The skewness-kurtosis parabola

So while I was helping out a student in designing a simulation study I noticed something slightly odd. Most of the time, if you’re running a simulation of the type “the robustness of …. (insert your favourite statistical method here)” you’ll probably want to say something about how it performs under non-normality. And an easy way to characterize non-normality is through the 3rd moment (skewness) and 4th moment (kurtosis). That’s all fine and dandy. What I realized quickly is that some people may not be aware that those two moments are not independent and you can’t just willy-nillingy choose their values as you please for simulation conditions. What I’m going to be showing here is not new. It’s been around for almost a century now, but perhaps it is shown in such an impenetrable way that either most people can’t follow it or they just forgot about it. Maybe this could help clarify things a little bit.

Define skewness as:

\gamma_{1}=E\begin{bmatrix}\ \left( \frac{X-\mu}{\sigma} \right )^{3}\end{bmatrix}

and kurtosis as:

\gamma_{2}=E\begin{bmatrix}\ \left( \frac{X-\mu}{\sigma} \right )^{4}\end{bmatrix}

Where X is a random variable with population mean \mu and population standard deviation \sigma so that both \gamma_{1} and \gamma_{2} are the standardized 3rd and 4th moments. I’d like to note that these are the Pearson definitions of skewness and kurtosis because I know there are others out there.

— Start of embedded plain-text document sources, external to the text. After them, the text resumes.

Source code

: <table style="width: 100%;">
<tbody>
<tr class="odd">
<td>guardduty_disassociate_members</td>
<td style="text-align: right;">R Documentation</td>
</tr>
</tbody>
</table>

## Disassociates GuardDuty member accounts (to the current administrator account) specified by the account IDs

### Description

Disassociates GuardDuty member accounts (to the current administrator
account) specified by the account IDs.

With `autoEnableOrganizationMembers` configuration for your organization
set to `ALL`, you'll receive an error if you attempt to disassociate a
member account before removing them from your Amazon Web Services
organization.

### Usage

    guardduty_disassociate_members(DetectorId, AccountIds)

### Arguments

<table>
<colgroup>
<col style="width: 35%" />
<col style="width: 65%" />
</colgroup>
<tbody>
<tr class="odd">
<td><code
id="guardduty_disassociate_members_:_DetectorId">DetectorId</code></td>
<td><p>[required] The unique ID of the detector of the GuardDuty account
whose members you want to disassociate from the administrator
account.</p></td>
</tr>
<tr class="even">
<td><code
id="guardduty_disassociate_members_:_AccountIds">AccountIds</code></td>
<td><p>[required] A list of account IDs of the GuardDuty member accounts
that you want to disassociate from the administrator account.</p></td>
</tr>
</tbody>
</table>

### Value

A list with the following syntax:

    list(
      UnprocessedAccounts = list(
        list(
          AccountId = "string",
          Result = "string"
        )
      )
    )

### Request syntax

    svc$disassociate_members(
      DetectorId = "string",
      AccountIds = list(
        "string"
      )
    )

Now, assume that X is standardized so that E[X]=0 and \sigma_{X}=E[X^{2}]=1 . From the definitions above, it’s easy to see that E[X^{3}]=\gamma_{1} and E[X^{4}]=\gamma_{2}  The key step here is using the Statistics version of a very well-known result from Calculus, the Cauchy–Schwarz inequality which, for random variables A and B , can be expressed as:

E[AB]^{2} \leq E[A^{2}]E[B^{2}]

Substitute A = X and B = X^{2}-1 as defined above, expand and simplify:

(E[X(X^{2}-1)])^{2} \leq E[X^{2}]E[(X^{2}-1)^{2}]

(E[X^{3}-X])^{2} \leq E[X^{2}]E[X^{4}-2X^{2}+1]

(E[X^{3}]-0)^{2} \leq (1)E[X^{4}-2E[X^{2}]+1]

(E[X^{3}])^{2} \leq E[X^{4}]-2+1

(E[X^{3}])^{2} \leq E[X^{4}]-1

(E[X^{3}])^{2}+1 \leq E[X^{4}]

Which looks exactly was the inequality found on the wiki article for kurtosis.

If we wanted to express it in terms of excess kurtosis, as it is sometimes presented to make the kurtosis of the normal distribution 0, then we just need to substract 3 from both sides of the inequality to make it:

\gamma_{2} \geq \gamma_{1}^{2}-2

As I said previously, this is not a new result but I am starting to realize many people are not aware of it. And if simulation studies are conducted where levels of skewness and (excess) kurtosis are chosen outside of this parabola, the results do not make sense. So if you either use Monte Carlo simulation studies to inform your data analysis practice or do Monte Carlo simulation studies, it would be a good idea to keep this quadratic relationship in mind to make sure the stuff you’re reading is fully legit 😉